No single element in a city is, in truth, the kingpin or the key. The mixture itself is kingpin, and its mutual support is in the order. A city’s very structure consists of a mixture of uses, and we get closest to its structural secrets when we deal with the conditions that generate diversity.
Planning vs. Big Plans
And Penn’s path to local redevelopment, after decades as the eight-hundred pound gorilla, depended on planning, but not on monolithic Plans. Indeed, Rodin warned at a recent panel that Penn’s experience was its own, not a blueprint. Still, a caution is valuable.
She writes that Penn decided to roll out implementation of the West Philadelphia Initiatives rather than announce a comprehensive master plan:
In the matter of testing and learning, our view was based on the work of Charles Lindblom and James Scott, each of whom studied failed attempts at social change.

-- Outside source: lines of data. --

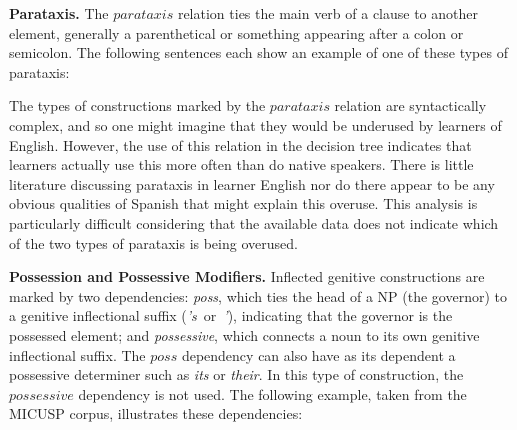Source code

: \documentclass[main.tex]{subfiles}
\begin{document}

\textbf{Parataxis.} The $parataxis$ relation ties the main verb of a clause to another element, generally a parenthetical or something appearing after a colon or semicolon. The following sentences \citep[p. 921]{typed-deps-manual,quirk:1985} each show an example of one of these types of parataxis:

The types of constructions marked by the $parataxis$ relation are syntactically complex, and so one might imagine that they would be underused by learners of English. However, the use of this relation in the decision tree indicates that learners actually use this more often than do native speakers. There is little literature discussing parataxis in learner English nor do there appear to be any obvious qualities of Spanish that might explain this overuse. This analysis is particularly difficult considering that the available data does not indicate which of the two types of parataxis is being overused.


\textbf{Possession and Possessive Modifiers.} Inflected genitive constructions are marked by two dependencies: \textit{poss}, which ties the head of a NP (the governor) to a genitive inflectional suffix (\textit{'s}~or~\textit{'}), indicating that the governor is the possessed element; and \textit{possessive}, which connects a noun to its own genitive inflectional suffix. The $poss$ dependency can also have as its dependent a possessive determiner such as \textit{its} or \textit{their}. In this type of construction, the $possessive$ dependency is not used. The following example, taken from the MICUSP corpus, illustrates these dependencies:
\end{document}
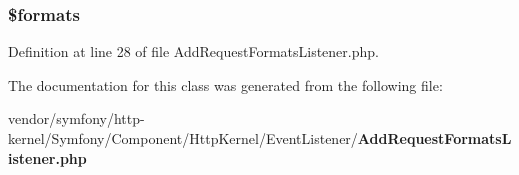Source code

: \subsubsection[{\$formats}]{\setlength{\rightskip}{0pt plus 5cm}\$formats\hspace{0.3cm}{\ttfamily [protected]}}\label{class_symfony_1_1_component_1_1_http_kernel_1_1_event_listener_1_1_add_request_formats_listener_a22ecbd1b21f5e762994cdd8899058361}


Definition at line 28 of file Add\+Request\+Formats\+Listener.\+php.



The documentation for this class was generated from the following file\+:\begin{DoxyCompactItemize}
\item 
vendor/symfony/http-\/kernel/\+Symfony/\+Component/\+Http\+Kernel/\+Event\+Listener/{\bf Add\+Request\+Formats\+Listener.\+php}\end{DoxyCompactItemize}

In his 1990 book Inquiry and Change: The Troubled Attempt to Understand and Shape Society, Lindblom points out the impossibility of being truly comprehensive in urban planning from the start, because there are inevitable biases that frame the work in the abstract and there is an inexhaustible number of forces that enter into the life of cities over time that cannot be anticipated in advance. Among the recommendations to social change that Scott [in Seeing Like a State] advocates is to take small steps in an experimental approach, with the presumption that one cannot know the consequences of every intervention in advance.
This raises many questions about the environmental review process regarding major projects like Atlantic Yards. Among them: Can a ten-year effect on traffic and transit really be estimated? Is ten years a legitimate endpoint, or an arbitrary one? And what if the buildout would take much longer?